Derivative of $f(x)$ in $x_0$: $$ f'(x_0) = \lim\limits_{h \rightarrow 0}\frac{f(x_0+h) - f(x_0)}{h}$$

Derivative shows the slope of tangent line in $x_0$

If $x_0$ is extreme point of $f(x)$ and $f'(x_0)$ exists $\Rightarrow$ $f'(x_0) = 0$

In [21]:

interact(deriv_demo, h=FloatSlider(min=0.0001, max=2, step=0.005), x0=FloatSlider(min=1, max=15, step=.2))

Out[21]:

<function __main__.deriv_demo>

Tiny Refresher¶

In multidimential world we switch to gradients and directional derivatives: $$ f'_v(x_0) = \lim\limits_{h \rightarrow 0}\frac{f(x_0+hv) - f(x_0)}{h} = \frac{d}{dh}f(x_{0,1} + hv_1, \dots, x_{0,d} + hv_d) \rvert_{h=0}, \quad ||v|| = 1 \quad \text{directional derivatives}$$

$$ \frac{ \partial f(x_1,x_2,\dots,x_d)}{\partial x_i} = \lim\limits_{h \rightarrow 0}\frac{f(x_1, x_2, \dots, x_i + h, \dots, x_d) - f(x_1, x_2, \dots, x_i, \dots, x_d)}{h} \quad \text{partial derivative}$$$$ \nabla f = \left(\frac{\partial f}{\partial x_i}\right),\quad i=1\dots d \quad \text{Gradient = a vector of partial derivatives}$$

Tiny Refresher¶

Unsing multivariate chain rule:

$$ f'_v(x_0) = \frac{d}{dh}f(x_{0,1} + hv_1, \dots, x_{0,d} + hv_d) \rvert_{h=0} = \sum_{i=1}^d \frac{\partial f}{\partial x_i} \frac{d}{dh} (x_{0,i} + hv_i) = \langle \nabla f, v \rangle$$$$ \langle \nabla f, v \rangle = || \nabla f || \cdot ||v|| \cdot \cos{\phi} = || \nabla f || \cdot \cos{\phi}$$

Tiny Refresher¶

$$ \langle \nabla f, v \rangle = || \nabla f || \cdot \cos{\phi}$$

Directional derivative is maximal what direction is collinear to gradient
gradient — direction of steepest ascent of $f(x)$
antigradient — direction of steepest descent of $f(x)$

Given $L(\beta_0, \beta_1)$ calculate gradient (patial derivatives) $$ \frac{\partial L}{\partial \beta_0} = \frac{1}{N}\sum^{N}_{i=1}(\beta_0 + \beta_1x_{n}^1 - y^{n})$$ $$ \frac{\partial L}{\partial \beta_1} = \frac{1}{N}\sum^{N}_{i=1}(\beta_0 + \beta_1x_{n}^1 - y^{n})x^1_{n}$$

Or in matrix form: $$ \nabla_{\beta}L(\beta) = \frac{1}{N} X^\top(X\beta - y)$$

Run gradient update, which is simultaneous(!!!) update of $\beta$ in antigradient direction:

$$ \beta := \beta - \alpha\nabla_{\beta}L(\beta)$$

$\alpha$ - descent "speed"

Pseudocode¶

{python}
1.function gd(X, alpha, epsilon):

2.  initialise beta 

3.  do: 

4.      Beta = new_beta

5.      new_Beta = Beta - alpha*grad(X, beta)

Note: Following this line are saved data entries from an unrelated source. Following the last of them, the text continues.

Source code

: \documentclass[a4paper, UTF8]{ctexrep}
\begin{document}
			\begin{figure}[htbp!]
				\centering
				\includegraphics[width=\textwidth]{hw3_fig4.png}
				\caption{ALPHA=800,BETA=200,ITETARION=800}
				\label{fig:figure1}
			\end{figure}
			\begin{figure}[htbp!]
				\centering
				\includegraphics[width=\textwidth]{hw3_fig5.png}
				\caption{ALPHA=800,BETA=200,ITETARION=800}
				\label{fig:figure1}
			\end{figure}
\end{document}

6.  until dist(new_beta, beta) < epsilon

7.  return beta

In [22]:

from sklearn.utils import shuffle

def grad_demo(iters=1, alpha=0.001):
    
    beta0 = np.linspace(-8000, 6500, 100)
    beta1 = np.linspace(5000, 20000, 100)

    x = df_auto.loc[:, ['mileage']]
    x = (x-x.mean(axis=0))/x.std(axis=0)
    y = df_auto.loc[:, 'price'].values
    X = np.c_[x, np.ones(df_auto.shape[0])]


    B0, B1 = np.meshgrid(beta0, beta1)
    L = ((X.dot(np.r_[B0.reshape(1,-1), B1.reshape(1,-1)]) - y.reshape(-1,1))**2).sum(axis=0)/(2*df_auto.shape[0])

    fig = plt.figure(figsize=(14, 7))
    ax = fig.add_subplot(1, 2, 1)
    ax.scatter(X[:,0], y)
    
    Beta, costs, Betas = gradient_descent_upd(X, y, alpha, tol=10**-3, max_iter=iters)
    Betas = np.c_[Betas]
    
    X_1 = np.sort(X, axis=0)
    
    y_hat = X_1.dot(Betas.T)
    
    plt.plot(X_1[:,0], y_hat)
    ax = fig.add_subplot(1, 2, 2)
    contour = ax.contour(B0, B1, L.reshape(B0.shape),)
    plt.clabel(contour, inline=1, fontsize=10)
    ax.set_xlabel(r'$\beta_0$')
    ax.set_ylabel(r'$\beta_1$')
    
    ax.plot(Betas[:,0], Betas[:, 1], '*-')
    
    plt.show()
    
    
def stoch_grad_demo(iters=1, alpha=0.001):
    
    beta0 = np.linspace(-8000, 6500, 100)
    beta1 = np.linspace(5000, 20000, 100)

    x = df_auto.loc[:, ['mileage']]
    x = (x-x.mean(axis=0))/x.std(axis=0)
    y = df_auto.loc[:, 'price'].values
    X = np.c_[x, np.ones(df_auto.shape[0])]


    B0, B1 = np.meshgrid(beta0, beta1)
    L = ((X.dot(np.r_[B0.reshape(1,-1), B1.reshape(1,-1)]) - y.reshape(-1,1))**2).sum(axis=0)/(2*df_auto.shape[0])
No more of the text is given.